The traditional Sunni attitude towards relics is concisely summarized in the words of the fourteenth-century hadith master Al-Dhahabi, who passionately sermonized: "Ahmad ibn Hanbal was asked about touching the Prophet's grave and kissing it and he saw nothing wrong with it. His son 'Abd Allāh related this from him. If it is asked: 'Why did the Prophet's Companions not do this?' We reply: 'Because they saw him with their very eyes when he was alive, enjoyed his presence directly, kissed his very hand, nearly fought each other over the remnants of his ablution water, shared his purified hair on the day of the Greater Pilgrimage, and even if he spat it would virtually not fall except into someone's hand so that he could pass it over his face. Since we have not had the tremendous fortune of sharing this, we throw ourselves on his grave as a mark of commitment, reverence, and acceptance, even to kiss it. Do you not see what Thābit al-Bunānī did when he kissed the hand of Anas ibn Malik and placed it on his face saying: 'This is the hand that touched the hand of the Messenger of God?' Muslims are not moved to these matters except by their extreme love for the Prophet, as they are ordered to love God and the Prophet more than their own lives."

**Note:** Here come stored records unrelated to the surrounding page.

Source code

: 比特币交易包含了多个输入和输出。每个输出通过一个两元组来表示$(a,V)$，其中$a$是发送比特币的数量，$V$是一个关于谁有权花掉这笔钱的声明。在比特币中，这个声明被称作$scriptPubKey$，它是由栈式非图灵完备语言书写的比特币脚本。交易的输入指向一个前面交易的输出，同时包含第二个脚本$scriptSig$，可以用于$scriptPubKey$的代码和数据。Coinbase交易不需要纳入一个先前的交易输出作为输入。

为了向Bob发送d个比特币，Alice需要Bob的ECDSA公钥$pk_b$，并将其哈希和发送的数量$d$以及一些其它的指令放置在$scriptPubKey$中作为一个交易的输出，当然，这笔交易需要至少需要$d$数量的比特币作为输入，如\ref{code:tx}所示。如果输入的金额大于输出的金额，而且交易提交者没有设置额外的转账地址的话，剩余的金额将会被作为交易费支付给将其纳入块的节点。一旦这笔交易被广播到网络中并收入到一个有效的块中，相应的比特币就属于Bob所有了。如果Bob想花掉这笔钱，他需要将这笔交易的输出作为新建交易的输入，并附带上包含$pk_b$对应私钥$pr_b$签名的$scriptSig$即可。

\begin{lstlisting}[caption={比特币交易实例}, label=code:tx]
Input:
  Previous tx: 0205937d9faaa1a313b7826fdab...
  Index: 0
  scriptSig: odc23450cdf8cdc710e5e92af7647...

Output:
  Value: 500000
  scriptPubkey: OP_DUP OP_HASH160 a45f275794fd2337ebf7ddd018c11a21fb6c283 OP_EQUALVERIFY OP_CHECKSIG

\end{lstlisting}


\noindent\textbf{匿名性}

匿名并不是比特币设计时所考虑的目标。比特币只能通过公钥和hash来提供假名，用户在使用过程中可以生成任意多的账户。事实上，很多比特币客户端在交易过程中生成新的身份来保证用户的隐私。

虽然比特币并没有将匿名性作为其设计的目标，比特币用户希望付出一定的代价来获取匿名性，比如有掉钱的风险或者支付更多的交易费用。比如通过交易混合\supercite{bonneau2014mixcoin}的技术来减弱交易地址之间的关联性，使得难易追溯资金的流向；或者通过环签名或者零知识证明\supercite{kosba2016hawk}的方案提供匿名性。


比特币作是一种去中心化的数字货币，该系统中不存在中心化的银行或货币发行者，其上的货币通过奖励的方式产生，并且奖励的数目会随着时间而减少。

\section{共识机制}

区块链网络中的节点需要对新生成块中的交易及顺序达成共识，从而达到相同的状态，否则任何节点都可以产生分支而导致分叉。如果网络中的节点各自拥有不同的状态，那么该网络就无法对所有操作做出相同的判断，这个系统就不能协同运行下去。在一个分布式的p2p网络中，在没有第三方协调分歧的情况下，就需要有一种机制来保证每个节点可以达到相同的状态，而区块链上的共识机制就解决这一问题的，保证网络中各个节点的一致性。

The 17th-century French explorer Jean-Baptiste Tavernier wrote about his discussions with two treasurers of Constantinople, who described the standard, mantle and the seal. Two centuries later, Charles White wrote about the mantle, the standard, the beard, tooth, and footprint of Muhammad, the last of which he saw personally.

Standard
The battle standard of Muhammad, known in Turkish as Sancak-ı Şerif ("Holy Standard"), was believed to have served as the curtain over the entrance of his wife Aisha's tent. According to another tradition, the standard had been part of the turban of Buraydah ibn al-Khasib, an enemy who was ordered to attack Muhammad, but instead bowed to him, unwound his turban and affixed it to his spear, dedicating it and himself to Muhammad's service.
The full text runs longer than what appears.